Der Sonntag, Tag 9, begann wieder sehr heiß und extrem windig. Wir radelten über Vág und Beled bis Csapod und legten hier nach 55 km eine Pause bei Bier und Radler ein. Wir mussten die Akkus wieder aufladen, um weiter mit voller Kraft gegen den starken Wind fahren zu können. Nach 77 anstrengenden Kilometern erreichten wir Hegykö und kamen in der Pension „Marben“ (mit Swimmingpool) unter. Am Abend bekam ich dann endlich meine „Rantott libamáj“ – die gebackene Gänseleber!

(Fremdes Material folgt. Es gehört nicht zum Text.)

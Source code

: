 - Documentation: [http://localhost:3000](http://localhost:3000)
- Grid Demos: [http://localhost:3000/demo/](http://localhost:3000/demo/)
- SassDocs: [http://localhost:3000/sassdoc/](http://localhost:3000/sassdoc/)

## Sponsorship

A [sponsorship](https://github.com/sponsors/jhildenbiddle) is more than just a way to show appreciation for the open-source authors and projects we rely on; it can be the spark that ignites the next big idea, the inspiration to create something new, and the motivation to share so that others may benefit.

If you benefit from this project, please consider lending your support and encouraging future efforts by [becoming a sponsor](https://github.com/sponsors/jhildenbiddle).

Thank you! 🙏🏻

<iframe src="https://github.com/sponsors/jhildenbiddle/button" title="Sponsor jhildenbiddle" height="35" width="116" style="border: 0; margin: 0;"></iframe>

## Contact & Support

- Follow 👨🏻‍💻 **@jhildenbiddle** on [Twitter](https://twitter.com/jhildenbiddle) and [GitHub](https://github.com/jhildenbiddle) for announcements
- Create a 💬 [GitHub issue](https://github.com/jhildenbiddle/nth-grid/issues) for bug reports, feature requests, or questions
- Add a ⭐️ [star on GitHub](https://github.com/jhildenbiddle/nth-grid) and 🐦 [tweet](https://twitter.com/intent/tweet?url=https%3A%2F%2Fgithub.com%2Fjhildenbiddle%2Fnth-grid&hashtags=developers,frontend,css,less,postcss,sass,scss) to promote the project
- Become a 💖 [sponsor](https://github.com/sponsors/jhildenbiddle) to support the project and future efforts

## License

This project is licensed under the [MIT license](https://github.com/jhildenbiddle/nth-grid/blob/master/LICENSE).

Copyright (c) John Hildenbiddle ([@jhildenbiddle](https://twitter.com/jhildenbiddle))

Finale am Montag, 29. Juli – Tag 10. Es war wieder wolkenlos. Vor dem Start deckten wir uns noch ordentlich mit „paprika kolbász“ ein. Dann ging es los, auf schönen Radwegen Richtung Sopron. In Ágfalva machten wir zum letzten Mal in Ungarn eine Trinkpause. Wir überquerten später bei Loipersbach die österreichisch-ungarische Grenze, ohne es zu bemerken. Über Bad Sauerbrunn radelten wir zum Bahnhof Wiener Neustadt. Das war das vorläufige Ziel. Die restliche Route über Baden – St. Pölten – Krems – Amstetten bis Neuhofen/Ybbs wollten wir im Oktober 2024 zu dritt fahren. Wegen dem Jahrhunderthochwasser im Herbst 2024 – Niederösterreich versank im Wasser – haben wir diese letzten Etappen auf Mai 2025 verschoben.
Neue Erkenntnisse
Mein Resümee: Wir hatten in den zehn Tagen hautnah miterlebt, wo meine Familie auf der Flucht unterwegs war, wir sind durch tolle Landschaften geradelt, haben auch nach 80 Jahren die Probleme mit Sand und tiefem Untergrund gehabt, wie sie schon der Flüchtlingskonvoi hatte. Deren Fluchtroute führte fast ausschließlich über Nebenstraßen, um eventuellen Militärfahrzeugen auszuweichen. Ich habe Dinge oft sehr emotional erlebt, mit denen ich nicht rechnen konnte. Ich bin wider Erwarten in Németkér und Pusztavám auf deutsche Spuren gestoßen. Und ich bin durch diese Tour in Kontakt mit einem der letzten Zeitzeugen, „Gottschick Andrásbácsi“, gekommen. Er war immer wieder mal bei meinen Eltern und Großeltern zu Besuch – ich wusste aber nicht, dass er damals bei der Flucht der Semlaker dabei war. Mein Bruder Konrad und ich haben nie erfahren, warum mein Großvater nach dem Krieg in Österreich geblieben war – er hatte bei seiner Flucht doch eine Landwirtschaft zurückgelassen. Und mein Großvater konnte nicht wissen, dass der rumänische Staat 1947 alle Agrarflächen verstaatlichten würde.
Herr Gottschick wusste eine Antwort darauf – aber das ist eine andere Geschichte.